Linkook - Under the Hood

Today we'll have a look at "Linkook". Linkook is a tool that not only checks for the existence of usernames and emails across different sites but also can connect related but different usernames together. Let's dive in and see what we can learn.

tl;dr What did I learn?

When you query a url for a given username you may be getting back way more useful data than you realize. Some sites may include additional handles or emails associated with that account. By taking full advantage of the information being returned to you it's possible to uncover accounts or usernames with a different naming convention than the search string you started with.

Tool Details

Author: JackJuly
Tool: https://github.com/JackJuly/linkook
Language: Python
Requirements: Requests, Colorama

Questions

How is the tool checking for emails and usernames on sites?
How is the tool connecting linked accounts together across platforms?

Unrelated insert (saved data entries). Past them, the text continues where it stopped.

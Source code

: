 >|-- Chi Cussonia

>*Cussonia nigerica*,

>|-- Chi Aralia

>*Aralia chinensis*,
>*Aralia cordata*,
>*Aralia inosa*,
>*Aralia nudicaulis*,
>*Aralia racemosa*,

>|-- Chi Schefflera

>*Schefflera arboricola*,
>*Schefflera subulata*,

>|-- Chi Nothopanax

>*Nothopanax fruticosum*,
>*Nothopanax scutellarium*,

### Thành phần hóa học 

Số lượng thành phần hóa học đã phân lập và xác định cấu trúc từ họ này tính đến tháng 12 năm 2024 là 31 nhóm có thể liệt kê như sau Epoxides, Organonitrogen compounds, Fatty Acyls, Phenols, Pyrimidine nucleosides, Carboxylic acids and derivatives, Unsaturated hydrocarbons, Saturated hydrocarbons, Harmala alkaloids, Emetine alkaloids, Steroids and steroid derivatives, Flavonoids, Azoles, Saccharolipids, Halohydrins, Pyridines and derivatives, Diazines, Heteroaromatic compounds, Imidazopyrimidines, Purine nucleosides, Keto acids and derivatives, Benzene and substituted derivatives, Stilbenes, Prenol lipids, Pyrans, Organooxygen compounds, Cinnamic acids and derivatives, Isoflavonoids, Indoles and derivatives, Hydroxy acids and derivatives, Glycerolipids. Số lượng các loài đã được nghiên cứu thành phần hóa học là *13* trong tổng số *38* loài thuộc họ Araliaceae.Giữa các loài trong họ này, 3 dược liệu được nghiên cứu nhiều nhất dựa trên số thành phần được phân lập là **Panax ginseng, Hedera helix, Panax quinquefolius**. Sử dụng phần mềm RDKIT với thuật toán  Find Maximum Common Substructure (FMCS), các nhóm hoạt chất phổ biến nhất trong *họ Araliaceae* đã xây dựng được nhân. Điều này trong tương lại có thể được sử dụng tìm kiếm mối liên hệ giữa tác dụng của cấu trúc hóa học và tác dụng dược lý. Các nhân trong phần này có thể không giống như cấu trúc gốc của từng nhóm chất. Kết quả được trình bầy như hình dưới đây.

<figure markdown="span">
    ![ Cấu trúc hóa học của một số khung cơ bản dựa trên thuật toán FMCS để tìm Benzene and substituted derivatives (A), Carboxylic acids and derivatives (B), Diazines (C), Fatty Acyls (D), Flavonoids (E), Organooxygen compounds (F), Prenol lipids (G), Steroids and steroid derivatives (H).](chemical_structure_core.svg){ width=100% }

From previous posts, I've outlined my methodology as "Read their docs" -> "Understand dependencies" -> "Look for calls to external sites" -> "Ask AI".

Documentation

The README is well written and very concise. The tool itself seems straight forward to use with some useful option as well. While the README doesn't give us any insight into our questions above it does give us insight in to the tool itself:

We also learn that a user can force the use of a local file of sites to check implying the default is to use a remotely maintained list?

I'm specifically curious how it achieves "...searching other linked accounts even if they use different usernames and perform these lookups recursively..."

Understand Dependencies

I was a little surprised to see so few dependencies. colorama for displaying text in the terminal and requests for reaching out to other sites. The lack of something like beautifulsoup4 or selenium tells me there may not be web scraping the way I'm used to it but will instead rely on the responses and data received via requests.

Look for calls to external sites

Since the tool uses requests and is meant to check for the existence of users on those sites we can expect to see calls out to sites like github.com and we know from the docs that it will reach out to Hudson Rock but we can still check for any other interesting API calls.

It is interesting to know that Hudson Rock has a public facing API that checks for breaches and looks like no API key required

Question 1: How is the tool checking sites for the existence of usernames or emails?

Using providers.json, the tool knows "what to expect" for each site. Based off the regex structure it knows "how to ask" the site for the given username. Based off the status code and contents returned it decides if the user exists on that platform or not.

For example:

Question 2: How is the tool connecting different accounts together across sites?

While it's checking the first "layer" of existence on each site in provider.json it is also looking for other things on the page that could be other account names. If it finds any, it performs the exact same check on those usernames and again checking for yet more usernames and so on. The script completes once the recursion has finished.

But how?

The real magic happens in the search_in_reponse function. Based on the attributes defined in providers.json this function will check through the results or the requests call looking for other emails, usernames or links to other sites. For example, the Hacker One definition contains guidance on how to search for other handles on the page.

So by taking full advantage of the data being sent back from the requests call and using the magic of recursion this tool is maximizing what used to just be a simple yes/no check.

Awesome!